Given entries:

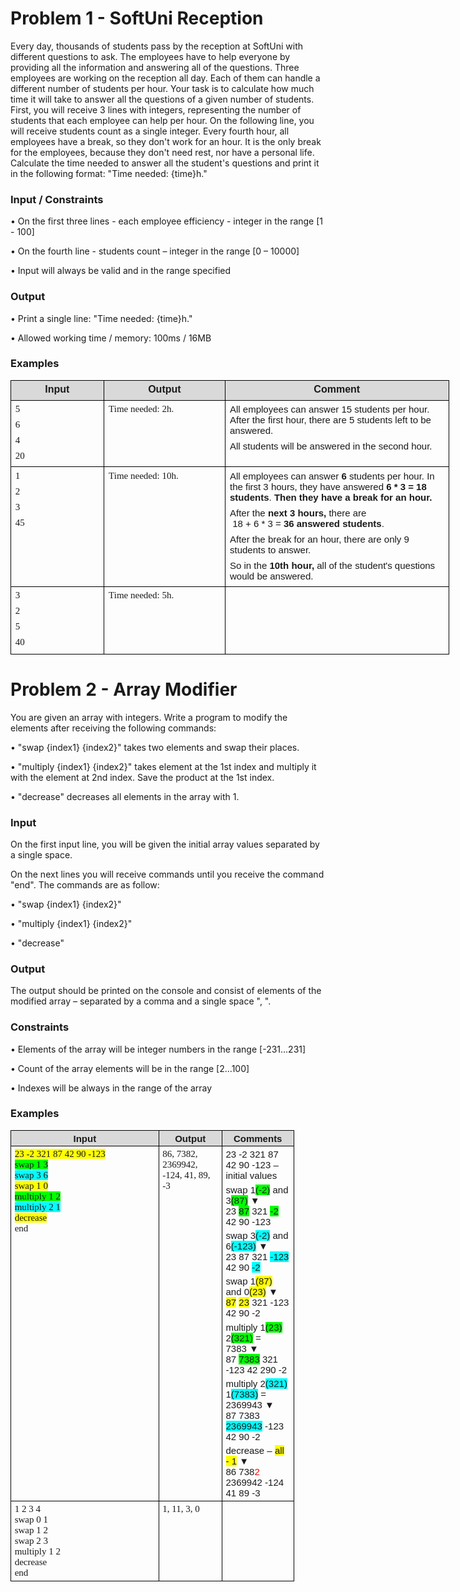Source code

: # Problem 1 - SoftUni Reception

Every day, thousands of students pass by the reception at SoftUni with different questions to ask. The employees have to help everyone by providing all the information and answering all of the questions.
Three employees are working on the reception all day. Each of them can handle a different number of students per hour. Your task is to calculate how much time it will take to answer all the questions of a given number of students.
First, you will receive 3 lines with integers, representing the number of students that each employee can help per hour. On the following line, you will receive students count as a single integer. 
Every fourth hour, all employees have a break, so they don't work for an hour. It is the only break for the employees, because they don't need rest, nor have a personal life. Calculate the time needed to answer all the student's questions and print it in the following format: "Time needed: {time}h."

### Input / Constraints

•	On the first three lines -  each employee efficiency -  integer in the range [1 - 100]

•	On the fourth line - students count – integer in the range [0 – 10000]

•	Input will always be valid and in the range specified

### Output

•	Print a single line: "Time needed: {time}h."

•	Allowed working time / memory: 100ms / 16MB

### Examples

<table style="width:526.5pt;margin-left:-.25pt;border-collapse:collapse;border:none;">
    <tbody>
        <tr>
            <td style="width: 1.5in;border: 1pt solid windowtext;background: rgb(217, 217, 217);padding: 0in 5.4pt;vertical-align: top;">
                <p style='margin-top:4.0pt;margin-right:0in;margin-bottom:6.0pt;margin-left:0in;line-height:normal;font-size:15px;font-family:"Calibri",sans-serif;text-align:center;'><strong><span style="font-size:16px;">Input</span></strong></p>
            </td>
            <td style="width: 2in;border-top: 1pt solid windowtext;border-right: 1pt solid windowtext;border-bottom: 1pt solid windowtext;border-image: initial;border-left: none;background: rgb(217, 217, 217);padding: 0in 5.4pt;vertical-align: top;">
                <p style='margin-top:4.0pt;margin-right:0in;margin-bottom:6.0pt;margin-left:0in;line-height:normal;font-size:15px;font-family:"Calibri",sans-serif;text-align:center;'><strong><span style="font-size:16px;">Output</span></strong></p>
            </td>
            <td style="width: 274.5pt;border-top: 1pt solid windowtext;border-right: 1pt solid windowtext;border-bottom: 1pt solid windowtext;border-image: initial;border-left: none;background: rgb(217, 217, 217);padding: 0in 5.4pt;vertical-align: top;">
                <p style='margin-top:4.0pt;margin-right:0in;margin-bottom:6.0pt;margin-left:0in;line-height:normal;font-size:15px;font-family:"Calibri",sans-serif;text-align:center;'><strong><span style="font-size:16px;">Comment</span></strong></p>
            </td>
        </tr>
        <tr>
            <td style="width: 1.5in;border-right: 1pt solid windowtext;border-bottom: 1pt solid windowtext;border-left: 1pt solid windowtext;border-image: initial;border-top: none;padding: 0in 5.4pt;height: 79.6pt;vertical-align: top;">
                <p style="margin-top:4.0pt;margin-right:0in;margin-bottom:6.0pt;margin-left:0in;line-height:normal;font-size:15px;font-family:Consolas;font-weight:bold;"><span style="font-weight:normal;">5</span></p>
                <p style="margin-top:4.0pt;margin-right:0in;margin-bottom:6.0pt;margin-left:0in;line-height:normal;font-size:15px;font-family:Consolas;font-weight:bold;"><span style="font-weight:normal;">6</span></p>
                <p style="margin-top:4.0pt;margin-right:0in;margin-bottom:6.0pt;margin-left:0in;line-height:normal;font-size:15px;font-family:Consolas;font-weight:bold;"><span style="font-weight:normal;">4</span></p>
                <p style="margin-top:4.0pt;margin-right:0in;margin-bottom:6.0pt;margin-left:0in;line-height:normal;font-size:15px;font-family:Consolas;font-weight:bold;"><span style="font-weight:normal;">20</span></p>
            </td>
            <td style="width: 2in;border-top: none;border-left: none;border-bottom: 1pt solid windowtext;border-right: 1pt solid windowtext;padding: 0in 5.4pt;height: 79.6pt;vertical-align: top;">
                <p style="margin-top:4.0pt;margin-right:0in;margin-bottom:6.0pt;margin-left:0in;line-height:normal;font-size:15px;font-family:Consolas;font-weight:bold;"><span style="font-weight:normal;">Time needed: 2h</span><span style="font-weight:normal;">.</span></p>
            </td>
            <td style="width: 274.5pt;border-top: none;border-left: none;border-bottom: 1pt solid windowtext;border-right: 1pt solid windowtext;padding: 0in 5.4pt;height: 79.6pt;vertical-align: top;">
                <p style="margin-top:4.0pt;margin-right:0in;margin-bottom:6.0pt;margin-left:0in;line-height:normal;font-size:15px;font-family:Consolas;font-weight:bold;"><span style='font-family:"Calibri",sans-serif;font-weight:normal;'>All employees can answer 15 students per hour. After the first hour, there are 5 students left to be answered.</span></p>
                <p style="margin-top:4.0pt;margin-right:0in;margin-bottom:6.0pt;margin-left:0in;line-height:normal;font-size:15px;font-family:Consolas;font-weight:bold;"><span style='font-family:"Calibri",sans-serif;font-weight:normal;'>All students will be answered in the second hour.</span></p>
            </td>
        </tr>
        <tr>
            <td style="width: 1.5in;border-right: 1pt solid windowtext;border-bottom: 1pt solid windowtext;border-left: 1pt solid windowtext;border-image: initial;border-top: none;padding: 0in 5.4pt;height: 80.95pt;vertical-align: top;">
                <p style="margin-top:4.0pt;margin-right:0in;margin-bottom:6.0pt;margin-left:0in;line-height:normal;font-size:15px;font-family:Consolas;font-weight:bold;"><span style="font-weight:normal;">1</span></p>
                <p style="margin-top:4.0pt;margin-right:0in;margin-bottom:6.0pt;margin-left:0in;line-height:normal;font-size:15px;font-family:Consolas;font-weight:bold;"><span style="font-weight:normal;">2</span></p>
                <p style="margin-top:4.0pt;margin-right:0in;margin-bottom:6.0pt;margin-left:0in;line-height:normal;font-size:15px;font-family:Consolas;font-weight:bold;"><span style="font-weight:normal;">3</span></p>
                <p style="margin-top:4.0pt;margin-right:0in;margin-bottom:6.0pt;margin-left:0in;line-height:normal;font-size:15px;font-family:Consolas;font-weight:bold;"><span style="font-weight:normal;">45</span></p>
            </td>
            <td style="width: 2in;border-top: none;border-left: none;border-bottom: 1pt solid windowtext;border-right: 1pt solid windowtext;padding: 0in 5.4pt;height: 80.95pt;vertical-align: top;">
                <p style="margin-top:4.0pt;margin-right:0in;margin-bottom:6.0pt;margin-left:0in;line-height:normal;font-size:15px;font-family:Consolas;font-weight:bold;"><span style="font-weight:normal;">Time needed: 10h.</span></p>
            </td>
            <td style="width: 274.5pt;border-top: none;border-left: none;border-bottom: 1pt solid windowtext;border-right: 1pt solid windowtext;padding: 0in 5.4pt;height: 80.95pt;vertical-align: top;">
                <p style="margin-top:4.0pt;margin-right:0in;margin-bottom:6.0pt;margin-left:0in;line-height:normal;font-size:15px;font-family:Consolas;font-weight:bold;"><span style='font-family:"Calibri",sans-serif;font-weight:normal;'>All employees can answer&nbsp;</span><span style='font-family:"Calibri",sans-serif;'>6</span><span style='font-family:"Calibri",sans-serif;font-weight:  normal;'>&nbsp;students per hour. In the first 3 hours, they have answered&nbsp;</span><span style='font-family:"Calibri",sans-serif;'>6 * 3 = 18 students</span><span style='font-family:"Calibri",sans-serif;font-weight:normal;'>.&nbsp;</span><span style='font-family:"Calibri",sans-serif;'>Then they have a break for an hour.</span></p>
                <p style="margin-top:4.0pt;margin-right:0in;margin-bottom:6.0pt;margin-left:0in;line-height:normal;font-size:15px;font-family:Consolas;font-weight:bold;"><span style='font-family:"Calibri",sans-serif;font-weight:normal;'>After the&nbsp;</span><span style='font-family:  "Calibri",sans-serif;'>next 3 hours,</span><span style='font-family:"Calibri",sans-serif;font-weight:  normal;'>&nbsp;there are&nbsp;<br>&nbsp;18 + 6 * 3 =&nbsp;</span><span style='font-family:"Calibri",sans-serif;'>36 answered students</span><span style='font-family:"Calibri",sans-serif;font-weight:normal;'>.&nbsp;</span></p>
                <p style="margin-top:4.0pt;margin-right:0in;margin-bottom:6.0pt;margin-left:0in;line-height:normal;font-size:15px;font-family:Consolas;font-weight:bold;"><span style='font-family:"Calibri",sans-serif;font-weight:normal;'>After the break for an hour, there are only 9 students to answer.</span></p>
                <p style="margin-top:4.0pt;margin-right:0in;margin-bottom:6.0pt;margin-left:0in;line-height:normal;font-size:15px;font-family:Consolas;font-weight:bold;"><span style='font-family:"Calibri",sans-serif;font-weight:normal;'>So in the&nbsp;</span><span style='font-family:  "Calibri",sans-serif;'>10th hour,</span><span style='font-family:"Calibri",sans-serif;font-weight:  normal;'>&nbsp;all of the student&apos;s questions would be answered.</span></p>
            </td>
        </tr>
        <tr>
            <td style="width: 1.5in;border-right: 1pt solid windowtext;border-bottom: 1pt solid windowtext;border-left: 1pt solid windowtext;border-image: initial;border-top: none;padding: 0in 5.4pt;height: 80.95pt;vertical-align: top;">
                <p style="margin-top:4.0pt;margin-right:0in;margin-bottom:6.0pt;margin-left:0in;line-height:normal;font-size:15px;font-family:Consolas;font-weight:bold;"><span style="font-weight:normal;">3</span></p>
                <p style="margin-top:4.0pt;margin-right:0in;margin-bottom:6.0pt;margin-left:0in;line-height:normal;font-size:15px;font-family:Consolas;font-weight:bold;"><span style="font-weight:normal;">2</span></p>
                <p style="margin-top:4.0pt;margin-right:0in;margin-bottom:6.0pt;margin-left:0in;line-height:normal;font-size:15px;font-family:Consolas;font-weight:bold;"><span style="font-weight:normal;">5</span></p>
                <p style="margin-top:4.0pt;margin-right:0in;margin-bottom:6.0pt;margin-left:0in;line-height:normal;font-size:15px;font-family:Consolas;font-weight:bold;"><span style="font-weight:normal;">40</span></p>
            </td>
            <td style="width: 2in;border-top: none;border-left: none;border-bottom: 1pt solid windowtext;border-right: 1pt solid windowtext;padding: 0in 5.4pt;height: 80.95pt;vertical-align: top;">
                <p style="margin-top:4.0pt;margin-right:0in;margin-bottom:6.0pt;margin-left:0in;line-height:normal;font-size:15px;font-family:Consolas;font-weight:bold;"><span style="font-weight:normal;">Time needed: 5h.</span></p>
            </td>
            <td style="width: 274.5pt;border-top: none;border-left: none;border-bottom: 1pt solid windowtext;border-right: 1pt solid windowtext;padding: 0in 5.4pt;height: 80.95pt;vertical-align: top;">
                <p style="margin-top:4.0pt;margin-right:0in;margin-bottom:6.0pt;margin-left:0in;line-height:normal;font-size:15px;font-family:Consolas;font-weight:bold;"><span style="font-weight:normal;">&nbsp;</span></p>
            </td>
        </tr>
    </tbody>
</table>

# Problem 2 - Array Modifier

You are given an array with integers. Write a program to modify the elements after receiving the following commands:

•	"swap {index1} {index2}" takes two elements and swap their places.

•	"multiply {index1} {index2}" takes element at the 1st index and multiply it with the element at 2nd index. Save the product at the 1st index.

•	"decrease" decreases all elements in the array with 1.

### Input

On the first input line, you will be given the initial array values separated by a single space.

On the next lines you will receive commands until you receive the command "end". The commands are as follow: 

•	"swap {index1} {index2}"

•	"multiply {index1} {index2}"

•	"decrease"

### Output

The output should be printed on the console and consist of elements of the modified array – separated by a comma and a single space ", ".

### Constraints

•	Elements of the array will be integer numbers in the range [-231...231]

•	Count of the array elements will be in the range [2...100]

•	Indexes will be always in the range of the array

### Examples

<table style="width: 90%;border-collapse:collapse;border:none;">
    <tbody>
        <tr>
            <td style="width: 52.2822%; border: 1pt solid windowtext; background: rgb(217, 217, 217); padding: 2.85pt 4.25pt; vertical-align: top;">
                <p style='margin-top:4.0pt;margin-right:0in;margin-bottom:.0001pt;margin-left:0in;line-height:normal;font-size:15px;font-family:"Calibri",sans-serif;margin:0in;text-align:center;'><strong>Input</strong></p>
            </td>
            <td style="width: 22.3652%; border-top: 1pt solid windowtext; border-right: 1pt solid windowtext; border-bottom: 1pt solid windowtext; border-image: initial; border-left: none; background: rgb(217, 217, 217); padding: 2.85pt 4.25pt; vertical-align: top;">
                <p style='margin-top:4.0pt;margin-right:0in;margin-bottom:.0001pt;margin-left:0in;line-height:normal;font-size:15px;font-family:"Calibri",sans-serif;margin:0in;text-align:center;'><strong>Output</strong></p>
            </td>
            <td style="width: 44.8547%; border-top: 1pt solid windowtext; border-right: 1pt solid windowtext; border-bottom: 1pt solid windowtext; border-image: initial; border-left: none; background: rgb(217, 217, 217); padding: 2.85pt 4.25pt; vertical-align: top;">
                <p style='margin-top:4.0pt;margin-right:0in;margin-bottom:.0001pt;margin-left:0in;line-height:normal;font-size:15px;font-family:"Calibri",sans-serif;margin:0in;text-align:center;'><strong>Comments</strong></p>
            </td>
        </tr>
        <tr>
            <td style="width: 52.2822%; border-right: 1pt solid windowtext; border-bottom: 1pt solid windowtext; border-left: 1pt solid windowtext; border-image: initial; border-top: none; padding: 2.85pt 4.25pt; height: 183.4pt; vertical-align: top;">
                <p style='margin-top:4.0pt;margin-right:0in;margin-bottom:.0001pt;margin-left:0in;line-height:normal;font-size:15px;font-family:"Calibri",sans-serif;margin:0in;'><span style="font-family:Consolas;background:yellow;">23 -2 321 87 42 90 -123</span></p>
                <p style='margin-top:4.0pt;margin-right:0in;margin-bottom:.0001pt;margin-left:0in;line-height:normal;font-size:15px;font-family:"Calibri",sans-serif;margin:0in;'><span style="font-family:Consolas;background:lime;">swap 1 3</span></p>
                <p style='margin-top:4.0pt;margin-right:0in;margin-bottom:.0001pt;margin-left:0in;line-height:normal;font-size:15px;font-family:"Calibri",sans-serif;margin:0in;'><span style="font-family:Consolas;background:aqua;">swap 3 6</span></p>
                <p style='margin-top:4.0pt;margin-right:0in;margin-bottom:.0001pt;margin-left:0in;line-height:normal;font-size:15px;font-family:"Calibri",sans-serif;margin:0in;'><span style="font-family:Consolas;background:yellow;">swap 1 0</span></p>
                <p style='margin-top:4.0pt;margin-right:0in;margin-bottom:.0001pt;margin-left:0in;line-height:normal;font-size:15px;font-family:"Calibri",sans-serif;margin:0in;'><span style="font-family:Consolas;background:lime;">multiply 1 2</span></p>
                <p style='margin-top:4.0pt;margin-right:0in;margin-bottom:.0001pt;margin-left:0in;line-height:normal;font-size:15px;font-family:"Calibri",sans-serif;margin:0in;'><span style="font-family:Consolas;background:aqua;">multiply 2 1</span></p>
                <p style='margin-top:4.0pt;margin-right:0in;margin-bottom:.0001pt;margin-left:0in;line-height:normal;font-size:15px;font-family:"Calibri",sans-serif;margin:0in;'><span style="font-family:Consolas;background:yellow;">decrease</span></p>
                <p style='margin-top:4.0pt;margin-right:0in;margin-bottom:.0001pt;margin-left:0in;line-height:normal;font-size:15px;font-family:"Calibri",sans-serif;margin:0in;'><span style="font-family:Consolas;">end</span></p>
            </td>
            <td style="width: 22.3652%; border-top: none; border-left: none; border-bottom: 1pt solid windowtext; border-right: 1pt solid windowtext; padding: 2.85pt 4.25pt; height: 183.4pt; vertical-align: top;">
                <p style='margin-top:4.0pt;margin-right:0in;margin-bottom:.0001pt;margin-left:0in;line-height:normal;font-size:15px;font-family:"Calibri",sans-serif;margin:0in;'><span style="font-family:Consolas;">86, 7382, 2369942, -124, 41, 89, -3</span></p>
            </td>
            <td style="width: 44.8547%; border-top: none; border-left: none; border-bottom: 1pt solid windowtext; border-right: 1pt solid windowtext; padding: 2.85pt 4.25pt; height: 183.4pt; vertical-align: top;">
                <p style='margin-top:4.0pt;margin-right:0in;margin-bottom:.0001pt;margin-left:0in;line-height:normal;font-size:15px;font-family:"Calibri",sans-serif;margin:0in;'>23 -2 321 87 42 90 -123 &ndash; initial values</p>
                <p style='margin-top:4.0pt;margin-right:0in;margin-bottom:.0001pt;margin-left:0in;line-height:  normal;font-size:15px;font-family:"Calibri",sans-serif;'>swap 1<span style="background:lime;">(-2)</span> and 3<span style="background:lime;">(87)</span> <span style='font-family:"Arial",sans-serif;'>▼</span></p>
                <p style='margin-top:4.0pt;margin-right:0in;margin-bottom:.0001pt;margin-left:0in;line-height:normal;font-size:15px;font-family:"Calibri",sans-serif;margin:0in;'>23 <span style="background:  lime;">87</span> 321 <span style="background:lime;">-2</span> 42 90 -123</p>
                <p style='margin-top:4.0pt;margin-right:0in;margin-bottom:.0001pt;margin-left:0in;line-height:  normal;font-size:15px;font-family:"Calibri",sans-serif;'>swap 3<span style="background:aqua;">(-2)</span> and 6<span style="background:aqua;">(-123)</span> <span style='font-family:"Arial",sans-serif;'>▼</span></p>
                <p style='margin-top:4.0pt;margin-right:0in;margin-bottom:.0001pt;margin-left:0in;line-height:normal;font-size:15px;font-family:"Calibri",sans-serif;margin:0in;'>23 87 321 <span style="background:aqua;">-123</span> 42 90 <span style="background:aqua;">-2</span></p>
                <p style='margin-top:4.0pt;margin-right:0in;margin-bottom:.0001pt;margin-left:0in;line-height:  normal;font-size:15px;font-family:"Calibri",sans-serif;'>swap 1<span style="background:yellow;">(87)</span> and 0<span style="background:yellow;">(23)</span> <span style='font-family:"Arial",sans-serif;'>▼</span></p>
                <p style='margin-top:4.0pt;margin-right:0in;margin-bottom:.0001pt;margin-left:0in;line-height:normal;font-size:15px;font-family:"Calibri",sans-serif;margin:0in;'><span style="background:yellow;">87</span> <span style="background:yellow;">23</span> 321 -123 42 90 -2</p>
                <p style='margin-top:4.0pt;margin-right:0in;margin-bottom:.0001pt;margin-left:0in;line-height:  normal;font-size:15px;font-family:"Calibri",sans-serif;'>multiply 1<span style="background:lime;">(23)</span> 2<span style="background:lime;">(321)</span> = 7383&nbsp;<span style='font-family:"Arial",sans-serif;'>▼</span></p>
                <p style='margin-top:4.0pt;margin-right:0in;margin-bottom:.0001pt;margin-left:0in;line-height:normal;font-size:15px;font-family:"Calibri",sans-serif;margin:0in;'>87 <span style="background:  lime;">7383</span> 321 -123 42 290 -2</p>
                <p style='margin-top:4.0pt;margin-right:0in;margin-bottom:.0001pt;margin-left:0in;line-height:  normal;font-size:15px;font-family:"Calibri",sans-serif;'>multiply 2<span style="background:aqua;">(321)</span> 1<span style="background:aqua;">(7383)</span> = 2369943&nbsp;<span style='font-family:"Arial",sans-serif;'>▼</span></p>
                <p style='margin-top:4.0pt;margin-right:0in;margin-bottom:.0001pt;margin-left:0in;line-height:normal;font-size:15px;font-family:"Calibri",sans-serif;margin:0in;'>87 7383 <span style="background:aqua;">2369943</span> -123 42 90 -2</p>
                <p style='margin-top:4.0pt;margin-right:0in;margin-bottom:.0001pt;margin-left:0in;line-height:  normal;font-size:15px;font-family:"Calibri",sans-serif;'>decrease &ndash; <span style="background:yellow;">all - 1</span> <span style='font-family:"Arial",sans-serif;'>▼</span></p>
                <p style='margin-top:4.0pt;margin-right:0in;margin-bottom:.0001pt;margin-left:0in;line-height:normal;font-size:15px;font-family:"Calibri",sans-serif;margin:0in;'>86 738<span style="color:red;">2</span> 2369942 -124 41 89 -3</p>
            </td>
        </tr>
        <tr>
            <td style="width: 52.2822%; border-right: 1pt solid windowtext; border-bottom: 1pt solid windowtext; border-left: 1pt solid windowtext; border-image: initial; border-top: none; padding: 2.85pt 4.25pt; height: 91.6pt; vertical-align: top;">
                <p style='margin-top:4.0pt;margin-right:0in;margin-bottom:.0001pt;margin-left:0in;line-height:normal;font-size:15px;font-family:"Calibri",sans-serif;margin:0in;'><span style="font-family:Consolas;">1 2 3 4</span></p>
                <p style='margin-top:4.0pt;margin-right:0in;margin-bottom:.0001pt;margin-left:0in;line-height:normal;font-size:15px;font-family:"Calibri",sans-serif;margin:0in;'><span style="font-family:Consolas;">swap 0 1</span></p>
                <p style='margin-top:4.0pt;margin-right:0in;margin-bottom:.0001pt;margin-left:0in;line-height:normal;font-size:15px;font-family:"Calibri",sans-serif;margin:0in;'><span style="font-family:Consolas;">swap 1 2</span></p>
                <p style='margin-top:4.0pt;margin-right:0in;margin-bottom:.0001pt;margin-left:0in;line-height:normal;font-size:15px;font-family:"Calibri",sans-serif;margin:0in;'><span style="font-family:Consolas;">swap 2 3</span></p>
                <p style='margin-top:4.0pt;margin-right:0in;margin-bottom:.0001pt;margin-left:0in;line-height:normal;font-size:15px;font-family:"Calibri",sans-serif;margin:0in;'><span style="font-family:Consolas;">multiply 1 2</span></p>
                <p style='margin-top:4.0pt;margin-right:0in;margin-bottom:.0001pt;margin-left:0in;line-height:normal;font-size:15px;font-family:"Calibri",sans-serif;margin:0in;'><span style="font-family:Consolas;">decrease</span></p>
                <p style='margin-top:4.0pt;margin-right:0in;margin-bottom:.0001pt;margin-left:0in;line-height:normal;font-size:15px;font-family:"Calibri",sans-serif;margin:0in;'><span style="font-family:Consolas;">end</span></p>
            </td>
            <td style="width: 22.3652%; border-top: none; border-left: none; border-bottom: 1pt solid windowtext; border-right: 1pt solid windowtext; padding: 2.85pt 4.25pt; height: 91.6pt; vertical-align: top;">
                <p style='margin-top:4.0pt;margin-right:0in;margin-bottom:.0001pt;margin-left:0in;line-height:normal;font-size:15px;font-family:"Calibri",sans-serif;margin:0in;'><span style="font-family:Consolas;">1, 11, 3, 0</span></p>
            </td>
            <td style="width: 44.8547%; border-top: none; border-left: none; border-bottom: 1pt solid windowtext; border-right: 1pt solid windowtext; padding: 2.85pt 4.25pt; height: 91.6pt; vertical-align: top;">
                <p style='margin-top:4.0pt;margin-right:0in;margin-bottom:.0001pt;margin-left:0in;line-height:normal;font-size:15px;font-family:"Calibri",sans-serif;margin:0in;'><span style="font-family:Consolas;">&nbsp;</span></p>
            </td>
        </tr>
    </tbody>
</table>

Activity:
Return a copy of each line of the material that holds the word "Problem".

Worked solution:
: # Problem 1 - SoftUni Reception
# Problem 2 - Array Modifier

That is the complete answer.